Considered to be the founder of the modern Hawaii Democratic Party, John Burns rose from Honolulu police captain to U.S. representative to governor of Hawaii. He died in 1975, after becoming ill, and was unable to fill out his third term.

Burns is considered to be largely responsible for lobbying the Hawaii statehood bill through Congress.

As governor, Burns set in motion a Democratic political dynasty that lasted until this year's election of Lingle.


George Ariyoshi

Born in Honolulu, George Ariyoshi became the nation's first governor of Japanese-American ancestry. Ariyoshi, who was lieutenant governor, became acting governor in October 1973 when Gov. Burns was ill.
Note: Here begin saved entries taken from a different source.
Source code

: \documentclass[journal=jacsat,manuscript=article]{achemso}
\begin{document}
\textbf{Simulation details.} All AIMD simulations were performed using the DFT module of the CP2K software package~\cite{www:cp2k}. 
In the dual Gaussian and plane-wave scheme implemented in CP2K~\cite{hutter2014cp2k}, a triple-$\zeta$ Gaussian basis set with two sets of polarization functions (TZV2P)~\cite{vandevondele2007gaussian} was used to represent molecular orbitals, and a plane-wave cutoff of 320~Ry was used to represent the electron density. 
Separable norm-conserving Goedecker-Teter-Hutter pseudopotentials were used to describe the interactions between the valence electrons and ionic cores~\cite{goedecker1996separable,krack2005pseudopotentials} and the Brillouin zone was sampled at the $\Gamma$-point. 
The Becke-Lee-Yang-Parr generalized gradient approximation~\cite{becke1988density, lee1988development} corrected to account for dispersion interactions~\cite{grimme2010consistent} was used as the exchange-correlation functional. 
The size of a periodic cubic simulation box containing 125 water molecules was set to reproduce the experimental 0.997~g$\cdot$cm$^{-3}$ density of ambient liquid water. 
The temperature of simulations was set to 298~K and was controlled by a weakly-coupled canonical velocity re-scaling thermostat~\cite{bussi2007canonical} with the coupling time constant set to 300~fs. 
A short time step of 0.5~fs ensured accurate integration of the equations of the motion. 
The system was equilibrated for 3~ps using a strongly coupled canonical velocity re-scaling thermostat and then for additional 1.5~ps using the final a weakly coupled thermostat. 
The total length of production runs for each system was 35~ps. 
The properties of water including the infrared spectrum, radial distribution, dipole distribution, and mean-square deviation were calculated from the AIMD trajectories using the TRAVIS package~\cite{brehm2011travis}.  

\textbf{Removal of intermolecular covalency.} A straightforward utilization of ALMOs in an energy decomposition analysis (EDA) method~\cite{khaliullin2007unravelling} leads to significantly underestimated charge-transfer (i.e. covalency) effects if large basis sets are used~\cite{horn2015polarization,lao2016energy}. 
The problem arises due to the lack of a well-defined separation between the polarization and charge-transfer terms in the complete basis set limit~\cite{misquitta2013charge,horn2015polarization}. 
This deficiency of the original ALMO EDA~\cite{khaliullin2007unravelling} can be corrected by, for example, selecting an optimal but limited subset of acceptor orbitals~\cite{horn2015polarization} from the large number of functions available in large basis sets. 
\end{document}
Ariyoshi was an attorney and had been first elected to the territorial legislature during the famous 1954 Democratic sweep of Hawaii's electoral positions.

He came into office at the end of Hawaii's post-statehood economic boom and guided the state through its first economic recession.

John Waihee

A private attorney, John Waihee was the first native Hawaiian elected as governor. Waihee benefited from an economic boom due to foreign investment in Hawaii real estate. His term was marked with expansion of state services and state government.

Benjamin Cayetano

Also a private attorney, Benjamin Cayetano served as lieutenant governor under Waihee. He was the nation's first Filipino-American governor.

Most of Cayetano's tenure was marked by economic recessions. Cayetano was active in supporting investigations of Hawaii's high gasoline prices, making changes to the state civil service system and reducing the number of state employees.